__Work instructions__.
Leaving out all images, return the entries below exactly.

□ □ □ □ □

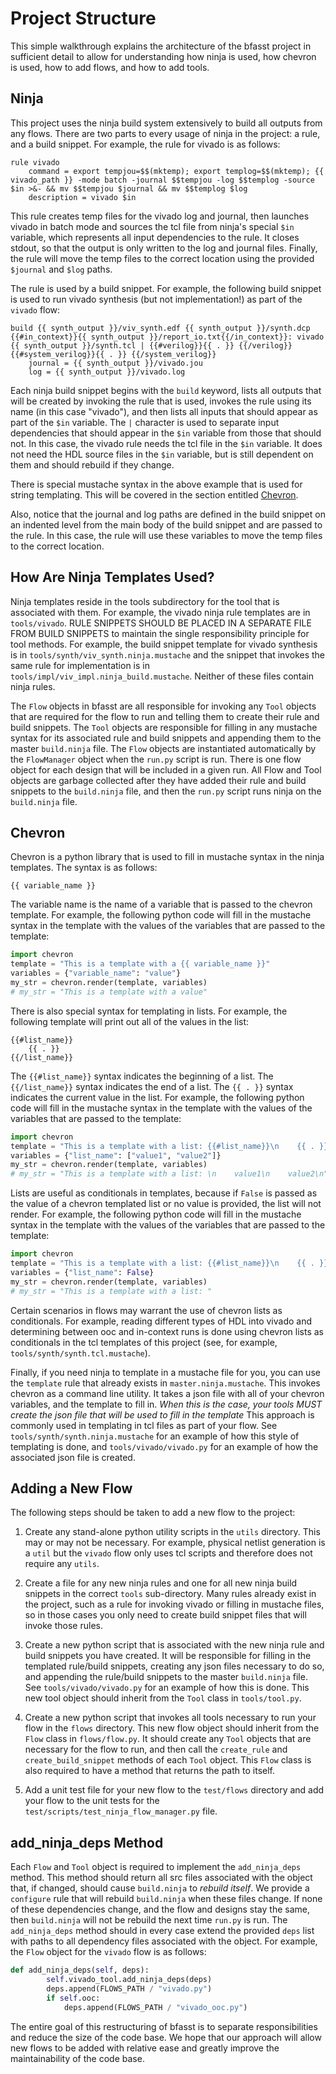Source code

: # Project Structure

This simple walkthrough explains the architecture of the bfasst project in sufficient detail to allow for understanding how ninja is used, how chevron is used, how to add flows, and how to add tools.

## Ninja

This project uses the ninja build system extensively to build all outputs from any flows. There are two parts to every usage of ninja in the project: a rule, and a build snippet. For example, the rule for vivado is as follows:

```
rule vivado
    command = export tempjou=$$(mktemp); export templog=$$(mktemp); {{ vivado_path }} -mode batch -journal $$tempjou -log $$templog -source $in >&- && mv $$tempjou $journal && mv $$templog $log
    description = vivado $in
```

This rule creates temp files for the vivado log and journal, then launches vivado in batch mode and sources the tcl file from ninja's special `$in` variable, which represents all input dependencies to the rule. It closes stdout, so that the output is only written to the log and journal files. Finally, the rule will move the temp files to the correct location using the provided `$journal` and `$log` paths.

The rule is used by a build snippet. For example, the following build snippet is used to run vivado synthesis (but not implementation!) as part of the `vivado` flow:

```
build {{ synth_output }}/viv_synth.edf {{ synth_output }}/synth.dcp {{#in_context}}{{ synth_output }}/report_io.txt{{/in_context}}: vivado {{ synth_output }}/synth.tcl | {{#verilog}}{{ . }} {{/verilog}} {{#system_verilog}}{{ . }} {{/system_verilog}}
    journal = {{ synth_output }}/vivado.jou
    log = {{ synth_output }}/vivado.log
```

Each ninja build snippet begins with the `build` keyword, lists all outputs that will be created by invoking the rule that is used, invokes the rule using its name (in this case "vivado"), and then lists all inputs that should appear as part of the `$in` variable. The `|` character is used to separate input dependencies that should appear in the `$in` variable from those that should not. In this case, the vivado rule needs the tcl file in the `$in` variable. It does not need the HDL source files in the `$in` variable, but is still dependent on them and should rebuild if they change.

There is special mustache syntax in the above example that is used for string templating. This will be covered in the section entitled [Chevron](#chevron).

Also, notice that the journal and log paths are defined in the build snippet on an indented level from the main body of the build snippet and are passed to the rule. In this case, the rule will use these variables to move the temp files to the correct location.

## How Are Ninja Templates Used?

Ninja templates reside in the tools subdirectory for the tool that is associated with them. For example, the vivado ninja rule templates are in `tools/vivado`. RULE SNIPPETS SHOULD BE PLACED IN A SEPARATE FILE FROM BUILD SNIPPETS to maintain the single responsibility principle for tool methods. For example, the build snippet template for vivado synthesis is in `tools/synth/viv_synth.ninja.mustache` and the snippet that invokes the same rule for implementation is in `tools/impl/viv_impl.ninja_build.mustache`. Neither of these files contain ninja rules.

The `Flow` objects in bfasst are all responsible for invoking any `Tool` objects that are required for the flow to run and telling them to create their rule and build snippets. The `Tool` objects are responsible for filling in any mustache syntax for its associated rule and build snippets and appending them to the master `build.ninja` file. The `Flow` objects are instantiated automatically by the `FlowManager` object when the `run.py` script is run. There is one flow object for each design that will be included in a given run. All Flow and Tool objects are garbage collected after they have added their rule and build snippets to the `build.ninja` file, and then the `run.py` script runs ninja on the `build.ninja` file.

## Chevron

Chevron is a python library that is used to fill in mustache syntax in the ninja templates. The syntax is as follows:
```
{{ variable_name }}
```
The variable name is the name of a variable that is passed to the chevron template. For example, the following python code will fill in the mustache syntax in the template with the values of the variables that are passed to the template:

```py
import chevron
template = "This is a template with a {{ variable_name }}"
variables = {"variable_name": "value"}
my_str = chevron.render(template, variables)
# my_str = "This is a template with a value"
```

There is also special syntax for templating in lists. For example, the following template will print out all of the values in the list:

```
{{#list_name}}
    {{ . }}
{{/list_name}}
```

The `{{#list_name}}` syntax indicates the beginning of a list. The `{{/list_name}}` syntax indicates the end of a list. The `{{ . }}` syntax indicates the current value in the list. For example, the following python code will fill in the mustache syntax in the template with the values of the variables that are passed to the template:

```py
import chevron
template = "This is a template with a list: {{#list_name}}\n    {{ . }}\n{{/list_name}}"
variables = {"list_name": ["value1", "value2"]}
my_str = chevron.render(template, variables)
# my_str = "This is a template with a list: \n    value1\n    value2\n"
```

Lists are useful as conditionals in templates, because if `False` is passed as the value of a chevron templated list or no value is provided, the list will not render. For example, the following python code will fill in the mustache syntax in the template with the values of the variables that are passed to the template:

```py
import chevron
template = "This is a template with a list: {{#list_name}}\n    {{ . }}\n{{/list_name}}"
variables = {"list_name": False}
my_str = chevron.render(template, variables)
# my_str = "This is a template with a list: "
```

Certain scenarios in flows may warrant the use of chevron lists as conditionals. For example, reading different types of HDL into vivado and determining between ooc and in-context runs is done using chevron lists as conditionals in the tcl templates of this project (see, for example, `tools/synth/synth.tcl.mustache`).

Finally, if you need ninja to template in a mustache file for you, you can use the `template` rule that already exists in `master.ninja.mustache`. This invokes chevron as a command line utility. It takes a json file with all of your chevron variables, and the template to fill in. *When this is the case, your tools MUST create the json file that will be used to fill in the template* This approach is commonly used in templating in tcl files as part of your flow. See `tools/synth/synth.ninja.mustache` for an example of how this style of templating is done, and `tools/vivado/vivado.py` for an example of how the associated json file is created.

## Adding a New Flow

The following steps should be taken to add a new flow to the project:

1. Create any stand-alone python utility scripts in the `utils` directory. This may or may not be necessary. For example, physical netlist generation is a `util` but the `vivado` flow only uses tcl scripts and therefore does not require any `utils`.

1. Create a file for any new ninja rules and one for all new ninja build snippets in the correct `tools` sub-directory. Many rules already exist in the project, such as a rule for invoking vivado or filling in mustache files, so in those cases you only need to create build snippet files that will invoke those rules.

1. Create a new python script that is associated with the new ninja rule and build snippets you have created. It will be responsible for filling in the templated rule/build snippets, creating any json files necessary to do so, and appending the rule/build snippets to the master `build.ninja` file. See `tools/vivado/vivado.py` for an example of how this is done. This new tool object should inherit from the `Tool` class in `tools/tool.py`.

1. Create a new python script that invokes all tools necessary to run your flow in the `flows` directory. This new flow object should inherit from the `Flow` class in `flows/flow.py`. It should create any `Tool` objects that are necessary for the flow to run, and then call the `create_rule` and `create_build_snippet` methods of each `Tool` object. This `Flow` class is also required to have a method that returns the path to itself.

1. Add a unit test file for your new flow to the `test/flows` directory and add your flow to the unit tests for the `test/scripts/test_ninja_flow_manager.py` file.

## add_ninja_deps Method

Each `Flow` and `Tool` object is required to implement the `add_ninja_deps` method. This method should return all src files associated with the object that, if changed, should cause `build.ninja` to *rebuild itself*. We provide a `configure` rule that will rebuild `build.ninja` when these files change. If none of these dependencies change, and the flow and designs stay the same, then `build.ninja` will not be rebuild the next time `run.py` is run. The `add_ninja_deps` method should in every case extend the provided `deps` list with paths to all dependency files associated with the object. For example, the `Flow` object for the `vivado` flow is as follows:

```py
def add_ninja_deps(self, deps):
        self.vivado_tool.add_ninja_deps(deps)
        deps.append(FLOWS_PATH / "vivado.py")
        if self.ooc:
            deps.append(FLOWS_PATH / "vivado_ooc.py")
```

The entire goal of this restructuring of bfasst is to separate responsibilities and reduce the size of the code base. We hope that our approach will allow new flows to be added with relative ease and greatly improve the maintainability of the code base.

□ □ □ □ □

__Exercise output__.
Source code

: # Project Structure

This simple walkthrough explains the architecture of the bfasst project in sufficient detail to allow for understanding how ninja is used, how chevron is used, how to add flows, and how to add tools.

## Ninja

This project uses the ninja build system extensively to build all outputs from any flows. There are two parts to every usage of ninja in the project: a rule, and a build snippet. For example, the rule for vivado is as follows:

```
rule vivado
    command = export tempjou=$$(mktemp); export templog=$$(mktemp); {{ vivado_path }} -mode batch -journal $$tempjou -log $$templog -source $in >&- && mv $$tempjou $journal && mv $$templog $log
    description = vivado $in
```

This rule creates temp files for the vivado log and journal, then launches vivado in batch mode and sources the tcl file from ninja's special `$in` variable, which represents all input dependencies to the rule. It closes stdout, so that the output is only written to the log and journal files. Finally, the rule will move the temp files to the correct location using the provided `$journal` and `$log` paths.

The rule is used by a build snippet. For example, the following build snippet is used to run vivado synthesis (but not implementation!) as part of the `vivado` flow:

```
build {{ synth_output }}/viv_synth.edf {{ synth_output }}/synth.dcp {{#in_context}}{{ synth_output }}/report_io.txt{{/in_context}}: vivado {{ synth_output }}/synth.tcl | {{#verilog}}{{ . }} {{/verilog}} {{#system_verilog}}{{ . }} {{/system_verilog}}
    journal = {{ synth_output }}/vivado.jou
    log = {{ synth_output }}/vivado.log
```

Each ninja build snippet begins with the `build` keyword, lists all outputs that will be created by invoking the rule that is used, invokes the rule using its name (in this case "vivado"), and then lists all inputs that should appear as part of the `$in` variable. The `|` character is used to separate input dependencies that should appear in the `$in` variable from those that should not. In this case, the vivado rule needs the tcl file in the `$in` variable. It does not need the HDL source files in the `$in` variable, but is still dependent on them and should rebuild if they change.

There is special mustache syntax in the above example that is used for string templating. This will be covered in the section entitled [Chevron](#chevron).

Also, notice that the journal and log paths are defined in the build snippet on an indented level from the main body of the build snippet and are passed to the rule. In this case, the rule will use these variables to move the temp files to the correct location.

## How Are Ninja Templates Used?

Ninja templates reside in the tools subdirectory for the tool that is associated with them. For example, the vivado ninja rule templates are in `tools/vivado`. RULE SNIPPETS SHOULD BE PLACED IN A SEPARATE FILE FROM BUILD SNIPPETS to maintain the single responsibility principle for tool methods. For example, the build snippet template for vivado synthesis is in `tools/synth/viv_synth.ninja.mustache` and the snippet that invokes the same rule for implementation is in `tools/impl/viv_impl.ninja_build.mustache`. Neither of these files contain ninja rules.

The `Flow` objects in bfasst are all responsible for invoking any `Tool` objects that are required for the flow to run and telling them to create their rule and build snippets. The `Tool` objects are responsible for filling in any mustache syntax for its associated rule and build snippets and appending them to the master `build.ninja` file. The `Flow` objects are instantiated automatically by the `FlowManager` object when the `run.py` script is run. There is one flow object for each design that will be included in a given run. All Flow and Tool objects are garbage collected after they have added their rule and build snippets to the `build.ninja` file, and then the `run.py` script runs ninja on the `build.ninja` file.

## Chevron

Chevron is a python library that is used to fill in mustache syntax in the ninja templates. The syntax is as follows:
```
{{ variable_name }}
```
The variable name is the name of a variable that is passed to the chevron template. For example, the following python code will fill in the mustache syntax in the template with the values of the variables that are passed to the template:

```py
import chevron
template = "This is a template with a {{ variable_name }}"
variables = {"variable_name": "value"}
my_str = chevron.render(template, variables)
# my_str = "This is a template with a value"
```

There is also special syntax for templating in lists. For example, the following template will print out all of the values in the list:

```
{{#list_name}}
    {{ . }}
{{/list_name}}
```

The `{{#list_name}}` syntax indicates the beginning of a list. The `{{/list_name}}` syntax indicates the end of a list. The `{{ . }}` syntax indicates the current value in the list. For example, the following python code will fill in the mustache syntax in the template with the values of the variables that are passed to the template:

```py
import chevron
template = "This is a template with a list: {{#list_name}}\n    {{ . }}\n{{/list_name}}"
variables = {"list_name": ["value1", "value2"]}
my_str = chevron.render(template, variables)
# my_str = "This is a template with a list: \n    value1\n    value2\n"
```

Lists are useful as conditionals in templates, because if `False` is passed as the value of a chevron templated list or no value is provided, the list will not render. For example, the following python code will fill in the mustache syntax in the template with the values of the variables that are passed to the template:

```py
import chevron
template = "This is a template with a list: {{#list_name}}\n    {{ . }}\n{{/list_name}}"
variables = {"list_name": False}
my_str = chevron.render(template, variables)
# my_str = "This is a template with a list: "
```

Certain scenarios in flows may warrant the use of chevron lists as conditionals. For example, reading different types of HDL into vivado and determining between ooc and in-context runs is done using chevron lists as conditionals in the tcl templates of this project (see, for example, `tools/synth/synth.tcl.mustache`).

Finally, if you need ninja to template in a mustache file for you, you can use the `template` rule that already exists in `master.ninja.mustache`. This invokes chevron as a command line utility. It takes a json file with all of your chevron variables, and the template to fill in. *When this is the case, your tools MUST create the json file that will be used to fill in the template* This approach is commonly used in templating in tcl files as part of your flow. See `tools/synth/synth.ninja.mustache` for an example of how this style of templating is done, and `tools/vivado/vivado.py` for an example of how the associated json file is created.

## Adding a New Flow

The following steps should be taken to add a new flow to the project:

1. Create any stand-alone python utility scripts in the `utils` directory. This may or may not be necessary. For example, physical netlist generation is a `util` but the `vivado` flow only uses tcl scripts and therefore does not require any `utils`.

1. Create a file for any new ninja rules and one for all new ninja build snippets in the correct `tools` sub-directory. Many rules already exist in the project, such as a rule for invoking vivado or filling in mustache files, so in those cases you only need to create build snippet files that will invoke those rules.

1. Create a new python script that is associated with the new ninja rule and build snippets you have created. It will be responsible for filling in the templated rule/build snippets, creating any json files necessary to do so, and appending the rule/build snippets to the master `build.ninja` file. See `tools/vivado/vivado.py` for an example of how this is done. This new tool object should inherit from the `Tool` class in `tools/tool.py`.

1. Create a new python script that invokes all tools necessary to run your flow in the `flows` directory. This new flow object should inherit from the `Flow` class in `flows/flow.py`. It should create any `Tool` objects that are necessary for the flow to run, and then call the `create_rule` and `create_build_snippet` methods of each `Tool` object. This `Flow` class is also required to have a method that returns the path to itself.

1. Add a unit test file for your new flow to the `test/flows` directory and add your flow to the unit tests for the `test/scripts/test_ninja_flow_manager.py` file.

## add_ninja_deps Method

Each `Flow` and `Tool` object is required to implement the `add_ninja_deps` method. This method should return all src files associated with the object that, if changed, should cause `build.ninja` to *rebuild itself*. We provide a `configure` rule that will rebuild `build.ninja` when these files change. If none of these dependencies change, and the flow and designs stay the same, then `build.ninja` will not be rebuild the next time `run.py` is run. The `add_ninja_deps` method should in every case extend the provided `deps` list with paths to all dependency files associated with the object. For example, the `Flow` object for the `vivado` flow is as follows:

```py
def add_ninja_deps(self, deps):
        self.vivado_tool.add_ninja_deps(deps)
        deps.append(FLOWS_PATH / "vivado.py")
        if self.ooc:
            deps.append(FLOWS_PATH / "vivado_ooc.py")
```

The entire goal of this restructuring of bfasst is to separate responsibilities and reduce the size of the code base. We hope that our approach will allow new flows to be added with relative ease and greatly improve the maintainability of the code base.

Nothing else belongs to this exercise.